Using PCA, if we reduce the dimension of a dataset $x_1, \dots, x_n \in \mathbb{R}^d$ of mean zero, then we can get a dimensionally reduced dataset $y_1, \dots , y_n \in \mathbb{R}^k$, for some $1\leq k \leq d$
How can we know that PCA shrinks the dataset between data points?
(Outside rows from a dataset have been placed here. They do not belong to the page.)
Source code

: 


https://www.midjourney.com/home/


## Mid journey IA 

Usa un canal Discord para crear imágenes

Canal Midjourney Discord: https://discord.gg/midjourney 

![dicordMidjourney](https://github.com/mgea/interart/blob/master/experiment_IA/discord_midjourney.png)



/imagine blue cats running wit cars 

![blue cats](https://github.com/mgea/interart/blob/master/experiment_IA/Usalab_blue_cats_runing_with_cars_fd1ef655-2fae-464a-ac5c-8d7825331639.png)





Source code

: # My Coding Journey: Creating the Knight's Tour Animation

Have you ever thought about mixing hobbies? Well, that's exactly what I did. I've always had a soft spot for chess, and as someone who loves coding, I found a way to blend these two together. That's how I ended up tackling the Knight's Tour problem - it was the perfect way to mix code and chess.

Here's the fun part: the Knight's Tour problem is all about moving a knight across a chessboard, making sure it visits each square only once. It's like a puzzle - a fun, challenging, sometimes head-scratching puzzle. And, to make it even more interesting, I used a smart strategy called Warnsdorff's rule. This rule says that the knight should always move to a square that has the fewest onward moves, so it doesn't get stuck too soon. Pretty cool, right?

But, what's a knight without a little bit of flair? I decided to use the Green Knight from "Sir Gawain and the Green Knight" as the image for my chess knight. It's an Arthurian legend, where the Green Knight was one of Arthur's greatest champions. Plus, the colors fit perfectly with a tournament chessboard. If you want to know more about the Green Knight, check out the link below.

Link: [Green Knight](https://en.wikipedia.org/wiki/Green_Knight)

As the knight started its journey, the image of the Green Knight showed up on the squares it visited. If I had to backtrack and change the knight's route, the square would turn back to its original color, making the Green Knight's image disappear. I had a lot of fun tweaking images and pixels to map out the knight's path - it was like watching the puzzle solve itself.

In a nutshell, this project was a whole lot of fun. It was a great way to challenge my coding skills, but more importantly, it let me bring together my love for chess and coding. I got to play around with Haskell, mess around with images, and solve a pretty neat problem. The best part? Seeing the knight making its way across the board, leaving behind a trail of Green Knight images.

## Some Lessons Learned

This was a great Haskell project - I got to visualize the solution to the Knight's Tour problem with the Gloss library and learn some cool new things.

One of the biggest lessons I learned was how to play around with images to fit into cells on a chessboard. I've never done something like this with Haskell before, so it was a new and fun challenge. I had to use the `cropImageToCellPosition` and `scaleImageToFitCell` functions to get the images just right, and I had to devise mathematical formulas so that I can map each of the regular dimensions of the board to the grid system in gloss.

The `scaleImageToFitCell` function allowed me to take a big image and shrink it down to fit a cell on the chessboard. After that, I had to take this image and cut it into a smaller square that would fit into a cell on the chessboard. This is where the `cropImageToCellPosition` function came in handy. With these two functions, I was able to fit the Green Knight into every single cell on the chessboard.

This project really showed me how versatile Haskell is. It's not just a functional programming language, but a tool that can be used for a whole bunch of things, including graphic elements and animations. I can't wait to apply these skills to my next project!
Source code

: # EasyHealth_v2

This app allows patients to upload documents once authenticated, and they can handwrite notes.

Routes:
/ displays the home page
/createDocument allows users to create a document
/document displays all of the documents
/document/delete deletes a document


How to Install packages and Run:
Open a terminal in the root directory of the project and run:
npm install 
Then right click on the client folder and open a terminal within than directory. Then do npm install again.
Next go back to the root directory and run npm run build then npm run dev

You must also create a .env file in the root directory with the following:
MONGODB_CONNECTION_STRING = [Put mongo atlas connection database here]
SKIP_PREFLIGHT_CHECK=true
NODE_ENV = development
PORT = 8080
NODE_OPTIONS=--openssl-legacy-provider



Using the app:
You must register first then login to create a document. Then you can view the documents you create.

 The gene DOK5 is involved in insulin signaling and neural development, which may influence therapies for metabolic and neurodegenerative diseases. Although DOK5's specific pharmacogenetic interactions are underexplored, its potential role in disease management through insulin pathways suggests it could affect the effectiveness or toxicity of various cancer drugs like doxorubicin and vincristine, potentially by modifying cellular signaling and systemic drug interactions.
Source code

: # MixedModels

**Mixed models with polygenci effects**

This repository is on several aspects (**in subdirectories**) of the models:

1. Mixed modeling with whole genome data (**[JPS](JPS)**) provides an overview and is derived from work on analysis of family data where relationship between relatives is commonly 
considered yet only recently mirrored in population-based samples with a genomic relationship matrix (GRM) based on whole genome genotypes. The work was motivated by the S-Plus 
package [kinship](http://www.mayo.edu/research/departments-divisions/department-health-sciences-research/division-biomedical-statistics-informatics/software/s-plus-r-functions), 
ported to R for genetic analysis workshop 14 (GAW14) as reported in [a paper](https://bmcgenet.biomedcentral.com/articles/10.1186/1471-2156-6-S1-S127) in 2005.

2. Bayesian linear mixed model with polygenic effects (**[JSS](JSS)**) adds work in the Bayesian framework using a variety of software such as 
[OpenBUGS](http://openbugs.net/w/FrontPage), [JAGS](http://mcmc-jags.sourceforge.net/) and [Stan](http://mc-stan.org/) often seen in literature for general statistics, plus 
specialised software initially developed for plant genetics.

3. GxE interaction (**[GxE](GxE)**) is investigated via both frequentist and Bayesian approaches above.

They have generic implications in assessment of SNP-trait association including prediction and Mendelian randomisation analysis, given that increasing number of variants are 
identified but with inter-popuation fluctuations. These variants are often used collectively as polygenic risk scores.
And how can we know that new features are uncorrelated?
My idea:
To show the distance: we can show that $\|y_i - y_j\| \leq \|x_i - x_j\|$
And for $f^{(i)} = (y_{1,i}, y_{2,i}, \dots , y_{n,i}) \in \mathbb{R}^n$ where $ 1 \in \{1,\dots,k\}$ we want to show that for all $i \neq j, f^{(i)} \perp f^{(j)}$
We know that
$y_i = \langle x_i,e_j \rangle$
$\|y_i - y_j\| =\sqrt{\sum_{i=1}^n(y_i-y_j)^2}$
The $n \times k$ matrix $Y$ (whose rows are $y_1, \ldots, y_n$) is $Y = XV_{1:k}$ where the columns of $V_{1:k} \in \mathbb{R}^{d \times k}$ are the orthonormal eigenvectors of $X^\top X$ corresponding to the largest $k$ eigenvalues.